According to the organizers, shipments of devices with advanced mobile browsers will grow from 76 million to 700 million per year over the next five years. Already today, most reasonably advanced phones have some kind of Internet browsing capability.
One of the speakers at the event was Franklin Davis from Nokia. He pointed out that with a global population of six billion people, and roughly three billion cell phones in use around the world but only one billion PCs, “the mobile will be the first and dominant way to access the Web in the future.”
In fact, in many places in the developing world, it already dominates. “Nobody has a PC, everybody has a mobile,” as Davis put it.
Getting a decent Web browser on these phones would not only help consumers—it would also make life a little easier for people who are developing screensavers, wallpapers, animations and similar content for mobile phones. Instead of making developers tweak the content to work on different handset models, with different screen sizes, different amounts of memory, et cetera, it should be possible to let the browser do the work. That might mean developers could build new applications faster.
Still, the majority of cell phone owners never bother to use their browsers at all. Part of the problem is that downloading big files takes a while over most mobile networks, and looking at an ordinary Web page filled with flashy graphics on a mobile phone’s tiny screen can be less than rewarding.
“It is like looking at your PC through a paper towel tube. You’ll never want a giant screen in your pocket,” said Davis.

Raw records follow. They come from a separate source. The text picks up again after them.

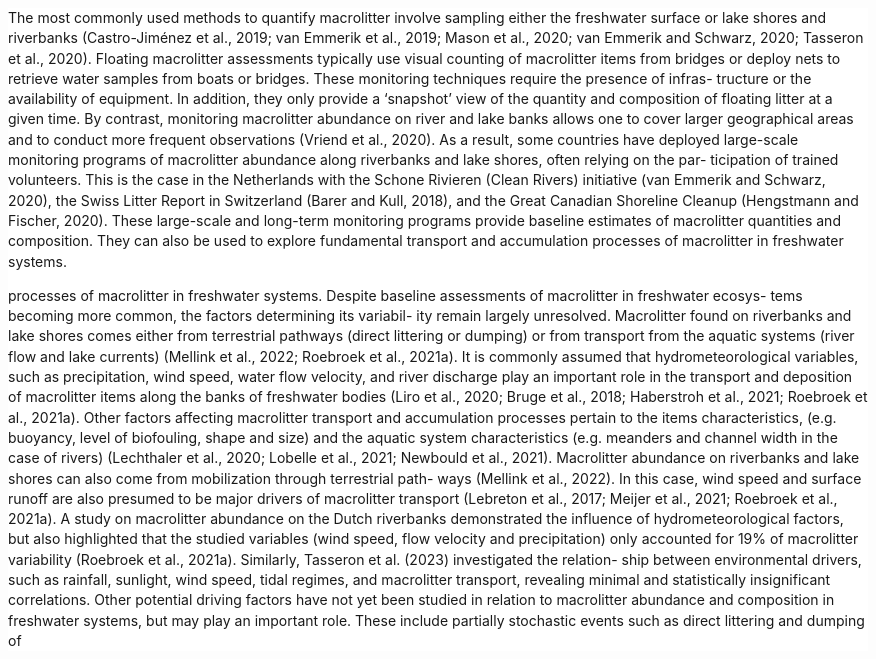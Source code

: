 The most commonly used methods to quantify macrolitter involve sampling either the freshwater surface or lake shores and
riverbanks (Castro-Jiménez et al., 2019; van Emmerik et al., 2019; Mason et al., 2020; van Emmerik and Schwarz, 2020;
Tasseron et al., 2020). Floating macrolitter assessments typically use visual counting of macrolitter items from bridges
or deploy nets to retrieve water samples from boats or bridges. These monitoring techniques require the presence of
infras- tructure or the availability of equipment. In addition, they only provide a ‘snapshot’ view of the quantity and
composition of floating litter at a given time. By contrast, monitoring macrolitter abundance on river and lake banks
allows one to cover larger geographical areas and to conduct more frequent observations (Vriend et al., 2020). As a
result, some countries have deployed large-scale monitoring programs of macrolitter abundance along riverbanks and lake
shores, often relying on the par- ticipation of trained volunteers. This is the case in the Netherlands with the Schone
Rivieren (Clean Rivers) initiative (van Emmerik and Schwarz, 2020), the Swiss Litter Report in Switzerland (Barer and
Kull, 2018), and the Great Canadian Shoreline Cleanup (Hengstmann and Fischer, 2020). These large-scale and long-term
monitoring programs provide baseline estimates of macrolitter quantities and composition. They can also be used to
explore fundamental transport and accumulation processes of macrolitter in freshwater systems.

processes of macrolitter in freshwater systems. Despite baseline assessments of macrolitter in freshwater ecosys- tems
becoming more common, the factors determining its variabil- ity remain largely unresolved. Macrolitter found on
riverbanks and lake shores comes either from terrestrial pathways (direct littering or dumping) or from transport from
the aquatic systems (river flow and lake currents) (Mellink et al., 2022; Roebroek et al., 2021a). It is commonly
assumed that hydrometeorological variables, such as precipitation, wind speed, water flow velocity, and river discharge
play an important role in the transport and deposition of macrolitter items along the banks of freshwater bodies (Liro
et al., 2020; Bruge et al., 2018; Haberstroh et al., 2021; Roebroek et al., 2021a). Other factors affecting macrolitter
transport and accumulation processes pertain to the items characteristics, (e.g. buoyancy, level of biofouling, shape
and size) and the aquatic system characteristics (e.g. meanders and channel width in the case of rivers) (Lechthaler et
al., 2020; Lobelle et al., 2021; Newbould et al., 2021). Macrolitter abundance on riverbanks and lake shores can also
come from mobilization through terrestrial path- ways (Mellink et al., 2022). In this case, wind speed and surface
runoff are also presumed to be major drivers of macrolitter transport (Lebreton et al., 2017; Meijer et al., 2021;
Roebroek et al., 2021a). A study on macrolitter abundance on the Dutch riverbanks demonstrated the influence of
hydrometeorological factors, but also highlighted that the studied variables (wind speed, flow velocity and
precipitation) only accounted for 19% of macrolitter variability (Roebroek et al., 2021a). Similarly, Tasseron et al.
(2023) investigated the relation- ship between environmental drivers, such as rainfall, sunlight, wind speed, tidal
regimes, and macrolitter transport, revealing minimal and statistically insignificant correlations. Other potential
driving factors have not yet been studied in relation to macrolitter abundance and composition in freshwater systems,
but may play an important role. These include partially stochastic events such as direct littering and dumping of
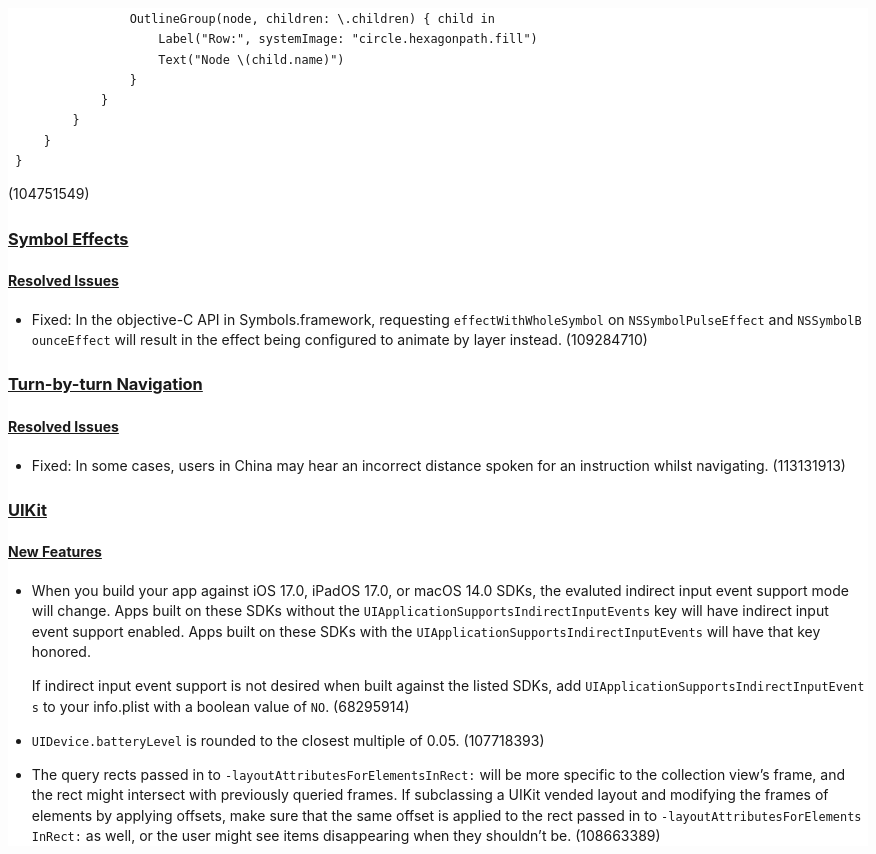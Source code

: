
   ```
                   OutlineGroup(node, children: \.children) { child in
                       Label("Row:", systemImage: "circle.hexagonpath.fill")
                       Text("Node \(child.name)")
                   }
               }
           }
       }
   }

  ```

  (104751549)

### [Symbol Effects](https://developer.apple.com/documentation/ios-ipados-release-notes/ios-ipados-17-release-notes#Symbol-Effects)

#### [Resolved Issues](https://developer.apple.com/documentation/ios-ipados-release-notes/ios-ipados-17-release-notes#Resolved-Issues)

- Fixed: In the objective-C API in Symbols.framework, requesting `effectWithWholeSymbol` on `NSSymbolPulseEffect` and `NSSymbolBounceEffect` will result in the effect being configured to animate by layer instead. (109284710)

### [Turn-by-turn Navigation](https://developer.apple.com/documentation/ios-ipados-release-notes/ios-ipados-17-release-notes#Turn-by-turn-Navigation)

#### [Resolved Issues](https://developer.apple.com/documentation/ios-ipados-release-notes/ios-ipados-17-release-notes#Resolved-Issues)

- Fixed: In some cases, users in China may hear an incorrect distance spoken for an instruction whilst navigating. (113131913)

### [UIKit](https://developer.apple.com/documentation/ios-ipados-release-notes/ios-ipados-17-release-notes#UIKit)

#### [New Features](https://developer.apple.com/documentation/ios-ipados-release-notes/ios-ipados-17-release-notes#New-Features)

- When you build your app against iOS 17.0, iPadOS 17.0, or macOS 14.0 SDKs, the evaluted indirect input event support mode will change. Apps built on these SDKs without the `UIApplicationSupportsIndirectInputEvents` key will have indirect input event support enabled. Apps built on these SDKs with the `UIApplicationSupportsIndirectInputEvents` will have that key honored.

  If indirect input event support is not desired when built against the listed SDKs, add `UIApplicationSupportsIndirectInputEvents` to your info.plist with a boolean value of `NO`. (68295914)
- `UIDevice.batteryLevel` is rounded to the closest multiple of 0.05. (107718393)
- The query rects passed in to `-layoutAttributesForElementsInRect:` will be more specific to the collection view’s frame, and the rect might intersect with previously queried frames. If subclassing a UIKit vended layout and modifying the frames of elements by applying offsets, make sure that the same offset is applied to the rect passed in to `-layoutAttributesForElementsInRect:` as well, or the user might see items disappearing when they shouldn’t be. (108663389)
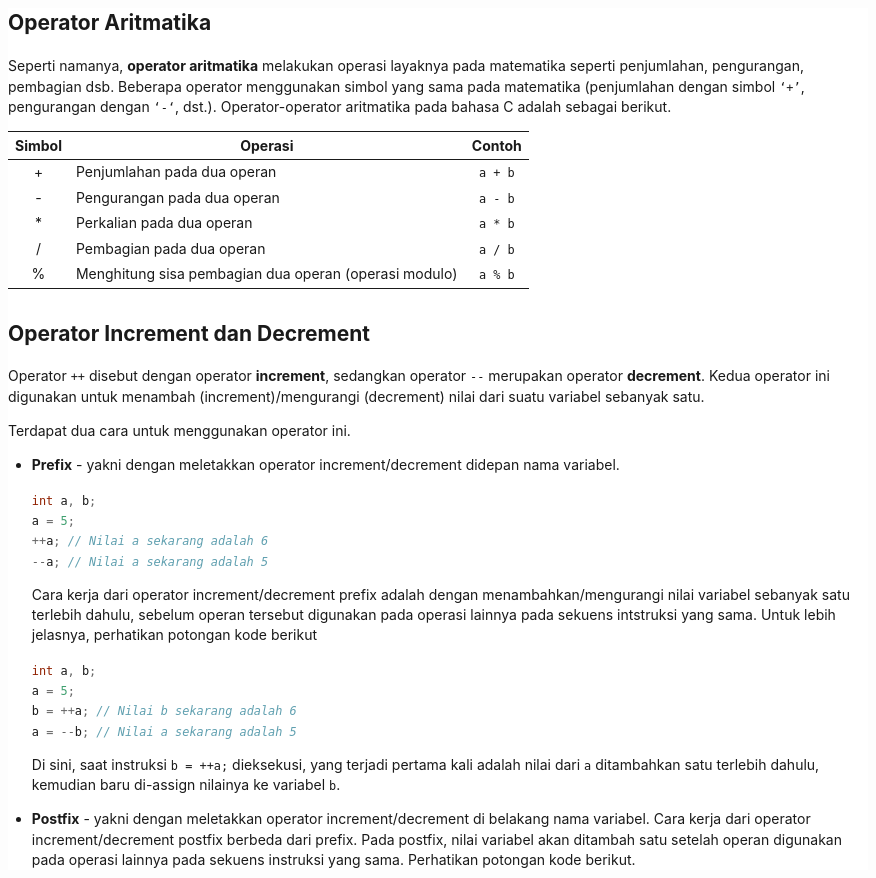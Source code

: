 ## Operator Aritmatika

Seperti namanya, **operator aritmatika** melakukan operasi layaknya pada matematika seperti penjumlahan, pengurangan, pembagian dsb. Beberapa operator menggunakan simbol yang sama pada matematika (penjumlahan dengan simbol `‘+’`, pengurangan dengan `‘-‘`, dst.). Operator-operator aritmatika pada bahasa C adalah sebagai berikut.

| Simbol | Operasi                                               | Contoh   |
|:------:| ----------------------------------------------------- | :------: |
| +      | Penjumlahan pada dua operan                           | `a + b`  |
| -      | Pengurangan pada dua operan                           | `a - b`  |
| *      | Perkalian pada dua operan                             | `a * b`  |
| /      | Pembagian pada dua operan                             | `a / b`  |
| %      | Menghitung sisa pembagian dua operan (operasi modulo) | `a % b`  |

## Operator Increment dan Decrement

Operator `++` disebut dengan operator **increment**, sedangkan operator `--` merupakan operator **decrement**. Kedua operator ini digunakan untuk menambah (increment)/mengurangi (decrement) nilai dari suatu variabel sebanyak satu.

Terdapat dua cara untuk menggunakan operator ini.

+ **Prefix** - yakni dengan meletakkan operator increment/decrement didepan nama variabel. 

    ```c
    int a, b;  
    a = 5;  
    ++a; // Nilai a sekarang adalah 6  
    --a; // Nilai a sekarang adalah 5
    ```

    Cara kerja dari operator increment/decrement prefix adalah dengan menambahkan/mengurangi nilai variabel sebanyak satu terlebih dahulu, sebelum operan tersebut digunakan pada operasi lainnya pada sekuens intstruksi yang sama. Untuk lebih jelasnya, perhatikan potongan kode berikut

    ```c
    int a, b;  
    a = 5;  
    b = ++a; // Nilai b sekarang adalah 6  
    a = --b; // Nilai a sekarang adalah 5 
    ```

    Di sini, saat instruksi `b = ++a;` dieksekusi, yang terjadi pertama kali adalah nilai dari `a` ditambahkan satu terlebih dahulu, kemudian baru di-assign nilainya ke variabel `b`.

+ **Postfix** - yakni dengan meletakkan operator increment/decrement di belakang nama variabel. Cara kerja dari operator increment/decrement postfix berbeda dari prefix. Pada postfix, nilai variabel akan ditambah satu setelah operan digunakan pada operasi lainnya pada sekuens instruksi yang sama. Perhatikan potongan kode berikut.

Developers have tried different solutions for this problem. One is to build browsers that automatically discard the less essential parts of a Web page and trim it down to a leaner version. But users and their browsers might not always agree on what parts of a page aren’t essential.
A better solution might be to make sure that the user gets the right content with the minimum amount of fuzz. That could mean, for example, making the browser location-aware, according to David Carson, technical lead for the Android browser at Google. You shouldn’t have to enter a street address to search for the closest pizzerias, when the cellular network already tracks where you are.
This might also mean adding a voice user interface to the browser, said Mike Phillips, cofounder of speech technology developer Vlingo. In other words, just say “pizza”, and your phone will show you the way. Vlingo already makes this possible—or something close to it—with the voice-search application it has developed for Blackberry devices.
Who knows? Eventually you might be able to simply say “hungry” to your location-, time-, and context-conscious browser and have it lead you to a lobster shack if you’re driving on the Maine coast or to a bistro if you’re walking the streets of Paris.